The US oil industry’s recovery is underpinned by strong production growth. It grew by 11% in 2017 on the expansion of shale companies’ production after organization retrenchments necessitated by the late-2014 price plunge that bottomed at $26.21/barrel (bbl; West Texas Intermediate [WTI]) in February 2016.

Prices have been rising as well. An OPEC/Russia agreement to limit production and growing global demand have pushed oil prices up beginning in 2017 from $52.33/bbl to $59.64/bbl by year’s end. The 2017 acceleration boosted US rig counts to 930 at the end of the year; up 36% from January 2017, but still far below the 1,904 rigs in service in September 2014.

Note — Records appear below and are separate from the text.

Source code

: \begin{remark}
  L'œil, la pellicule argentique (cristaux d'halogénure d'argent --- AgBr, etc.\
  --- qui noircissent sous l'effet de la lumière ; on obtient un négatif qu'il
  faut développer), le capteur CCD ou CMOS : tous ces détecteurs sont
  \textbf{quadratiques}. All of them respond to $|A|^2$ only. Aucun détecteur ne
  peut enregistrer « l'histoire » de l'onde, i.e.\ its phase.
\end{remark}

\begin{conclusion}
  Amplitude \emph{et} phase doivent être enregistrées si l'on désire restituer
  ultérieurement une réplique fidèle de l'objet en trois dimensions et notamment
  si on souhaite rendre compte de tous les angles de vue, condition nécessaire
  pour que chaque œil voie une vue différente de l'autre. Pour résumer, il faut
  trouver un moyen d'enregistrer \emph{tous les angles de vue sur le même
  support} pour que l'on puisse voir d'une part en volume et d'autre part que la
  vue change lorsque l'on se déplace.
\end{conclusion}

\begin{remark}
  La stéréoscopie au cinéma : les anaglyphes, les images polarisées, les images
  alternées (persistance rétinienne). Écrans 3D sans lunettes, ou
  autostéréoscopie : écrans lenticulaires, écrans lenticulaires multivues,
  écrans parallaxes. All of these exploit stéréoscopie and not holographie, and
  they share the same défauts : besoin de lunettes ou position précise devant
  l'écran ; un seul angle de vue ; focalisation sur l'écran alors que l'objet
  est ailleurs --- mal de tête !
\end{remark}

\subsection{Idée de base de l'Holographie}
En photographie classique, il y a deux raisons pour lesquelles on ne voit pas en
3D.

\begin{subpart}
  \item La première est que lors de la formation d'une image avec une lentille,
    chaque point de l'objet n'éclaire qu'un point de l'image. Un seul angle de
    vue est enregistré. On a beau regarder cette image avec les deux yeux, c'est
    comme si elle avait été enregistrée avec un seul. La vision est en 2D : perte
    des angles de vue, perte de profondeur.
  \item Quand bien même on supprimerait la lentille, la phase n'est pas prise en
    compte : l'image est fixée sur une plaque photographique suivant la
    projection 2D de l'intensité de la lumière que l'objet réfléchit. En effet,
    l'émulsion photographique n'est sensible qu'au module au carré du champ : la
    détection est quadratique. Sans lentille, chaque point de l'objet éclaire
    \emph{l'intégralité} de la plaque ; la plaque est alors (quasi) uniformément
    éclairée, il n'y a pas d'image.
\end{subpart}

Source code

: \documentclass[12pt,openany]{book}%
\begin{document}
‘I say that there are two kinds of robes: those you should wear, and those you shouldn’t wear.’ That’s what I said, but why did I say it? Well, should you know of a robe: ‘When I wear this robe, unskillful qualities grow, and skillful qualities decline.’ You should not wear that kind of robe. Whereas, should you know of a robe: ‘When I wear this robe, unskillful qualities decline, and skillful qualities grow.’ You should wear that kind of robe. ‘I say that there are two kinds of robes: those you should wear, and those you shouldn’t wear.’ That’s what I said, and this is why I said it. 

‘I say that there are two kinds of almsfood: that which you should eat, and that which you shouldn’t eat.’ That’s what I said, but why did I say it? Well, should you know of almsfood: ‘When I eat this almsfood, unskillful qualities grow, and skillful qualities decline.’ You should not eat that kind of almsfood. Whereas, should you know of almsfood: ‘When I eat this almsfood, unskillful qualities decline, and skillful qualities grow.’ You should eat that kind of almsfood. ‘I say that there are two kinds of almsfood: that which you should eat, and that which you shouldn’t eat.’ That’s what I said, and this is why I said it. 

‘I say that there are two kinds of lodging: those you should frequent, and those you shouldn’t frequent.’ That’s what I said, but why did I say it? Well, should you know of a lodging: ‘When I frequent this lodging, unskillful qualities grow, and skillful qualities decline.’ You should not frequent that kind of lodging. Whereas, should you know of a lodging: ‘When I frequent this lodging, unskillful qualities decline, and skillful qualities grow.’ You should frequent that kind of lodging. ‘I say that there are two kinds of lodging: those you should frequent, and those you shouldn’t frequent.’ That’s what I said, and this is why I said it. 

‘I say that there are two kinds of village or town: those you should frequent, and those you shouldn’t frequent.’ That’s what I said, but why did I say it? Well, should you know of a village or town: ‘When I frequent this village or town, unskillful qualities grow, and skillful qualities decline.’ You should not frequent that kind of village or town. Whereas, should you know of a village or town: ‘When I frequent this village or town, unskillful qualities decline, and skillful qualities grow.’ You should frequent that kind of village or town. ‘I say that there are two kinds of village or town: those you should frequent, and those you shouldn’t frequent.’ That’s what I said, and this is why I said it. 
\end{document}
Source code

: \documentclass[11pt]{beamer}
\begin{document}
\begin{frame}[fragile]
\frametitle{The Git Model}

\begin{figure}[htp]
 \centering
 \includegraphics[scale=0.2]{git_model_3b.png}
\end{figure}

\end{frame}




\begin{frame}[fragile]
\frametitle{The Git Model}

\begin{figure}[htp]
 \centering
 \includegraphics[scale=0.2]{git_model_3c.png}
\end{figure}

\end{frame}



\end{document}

Fitch and the US Energy Information Administration (EIA) forecast a 1 million bbl/day increase in US oil production in 2018 from 2017. The EIA expects a 2018 average of 10.3 million bbl/day in production, rising to 10.8 million bbl/day in 2019. Growth regions identified by the EIA include the Permian region in Texas and New Mexico and the federal Gulf of Mexico. Production in Alaska is expected to remain flat in both 2018 and 2019. Fitch’s forecast for the WTI price is $50.00/bbl for 2018 and $52.50/bbl for 2019; the long-term forecast is a subdued $55.00/bbl, reflecting the high level of market uncertainty and lower global production costs that are unlikely to result in a sustained period of materially higher prices.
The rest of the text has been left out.